*PROBLEM TO SOLVE*. In the entries below, find each line with the word "人民法院不予支持" and pull it out.
= = =
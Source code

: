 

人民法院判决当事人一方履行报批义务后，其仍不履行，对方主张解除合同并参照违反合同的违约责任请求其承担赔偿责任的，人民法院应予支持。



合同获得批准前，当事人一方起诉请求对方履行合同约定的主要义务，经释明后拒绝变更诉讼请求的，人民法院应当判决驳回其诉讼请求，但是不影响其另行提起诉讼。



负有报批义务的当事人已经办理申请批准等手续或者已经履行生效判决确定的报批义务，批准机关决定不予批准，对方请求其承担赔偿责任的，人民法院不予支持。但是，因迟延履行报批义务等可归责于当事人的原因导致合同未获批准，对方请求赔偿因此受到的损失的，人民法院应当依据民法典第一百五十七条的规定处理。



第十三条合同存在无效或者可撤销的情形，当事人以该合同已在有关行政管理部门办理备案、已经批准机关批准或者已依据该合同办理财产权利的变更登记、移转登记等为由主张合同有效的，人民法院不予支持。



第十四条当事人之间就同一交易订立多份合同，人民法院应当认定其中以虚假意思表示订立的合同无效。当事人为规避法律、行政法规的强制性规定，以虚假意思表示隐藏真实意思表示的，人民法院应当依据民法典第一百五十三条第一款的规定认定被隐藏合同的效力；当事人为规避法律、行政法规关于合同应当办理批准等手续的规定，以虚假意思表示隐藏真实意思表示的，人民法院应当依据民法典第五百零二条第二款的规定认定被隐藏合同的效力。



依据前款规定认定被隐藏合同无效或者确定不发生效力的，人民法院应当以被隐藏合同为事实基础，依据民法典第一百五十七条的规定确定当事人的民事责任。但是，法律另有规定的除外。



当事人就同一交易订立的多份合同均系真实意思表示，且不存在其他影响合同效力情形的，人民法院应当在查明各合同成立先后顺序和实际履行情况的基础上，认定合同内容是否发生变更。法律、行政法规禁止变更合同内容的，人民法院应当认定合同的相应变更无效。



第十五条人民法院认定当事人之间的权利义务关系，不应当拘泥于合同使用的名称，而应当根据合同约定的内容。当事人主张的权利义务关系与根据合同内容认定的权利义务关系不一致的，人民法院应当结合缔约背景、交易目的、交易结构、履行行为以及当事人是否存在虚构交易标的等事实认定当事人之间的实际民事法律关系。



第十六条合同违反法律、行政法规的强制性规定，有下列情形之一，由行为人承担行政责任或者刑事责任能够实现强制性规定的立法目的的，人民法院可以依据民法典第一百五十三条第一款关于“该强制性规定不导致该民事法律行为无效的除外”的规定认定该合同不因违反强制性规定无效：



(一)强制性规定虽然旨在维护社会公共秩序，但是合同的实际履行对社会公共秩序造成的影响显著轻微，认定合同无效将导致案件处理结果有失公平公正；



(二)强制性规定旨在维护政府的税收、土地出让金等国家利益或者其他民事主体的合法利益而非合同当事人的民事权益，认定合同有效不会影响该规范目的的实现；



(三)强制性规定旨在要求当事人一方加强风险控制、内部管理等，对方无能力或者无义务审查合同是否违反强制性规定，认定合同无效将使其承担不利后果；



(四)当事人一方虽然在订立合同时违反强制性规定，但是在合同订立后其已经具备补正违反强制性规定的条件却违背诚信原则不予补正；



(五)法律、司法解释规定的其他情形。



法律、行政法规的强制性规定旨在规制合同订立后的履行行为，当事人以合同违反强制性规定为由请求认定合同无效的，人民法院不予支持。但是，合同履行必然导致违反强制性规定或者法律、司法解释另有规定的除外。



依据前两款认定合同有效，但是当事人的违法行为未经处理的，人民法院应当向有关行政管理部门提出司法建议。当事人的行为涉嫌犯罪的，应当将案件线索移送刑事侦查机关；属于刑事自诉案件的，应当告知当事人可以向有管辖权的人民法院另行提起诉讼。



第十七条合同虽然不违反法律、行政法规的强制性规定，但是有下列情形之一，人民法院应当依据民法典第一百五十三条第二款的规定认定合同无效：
= = =
*SOLUTION FOR THIS PROBLEM*.
负有报批义务的当事人已经办理申请批准等手续或者已经履行生效判决确定的报批义务，批准机关决定不予批准，对方请求其承担赔偿责任的，人民法院不予支持。但是，因迟延履行报批义务等可归责于当事人的原因导致合同未获批准，对方请求赔偿因此受到的损失的，人民法院应当依据民法典第一百五十七条的规定处理。
第十三条合同存在无效或者可撤销的情形，当事人以该合同已在有关行政管理部门办理备案、已经批准机关批准或者已依据该合同办理财产权利的变更登记、移转登记等为由主张合同有效的，人民法院不予支持。
法律、行政法规的强制性规定旨在规制合同订立后的履行行为，当事人以合同违反强制性规定为由请求认定合同无效的，人民法院不予支持。但是，合同履行必然导致违反强制性规定或者法律、司法解释另有规定的除外。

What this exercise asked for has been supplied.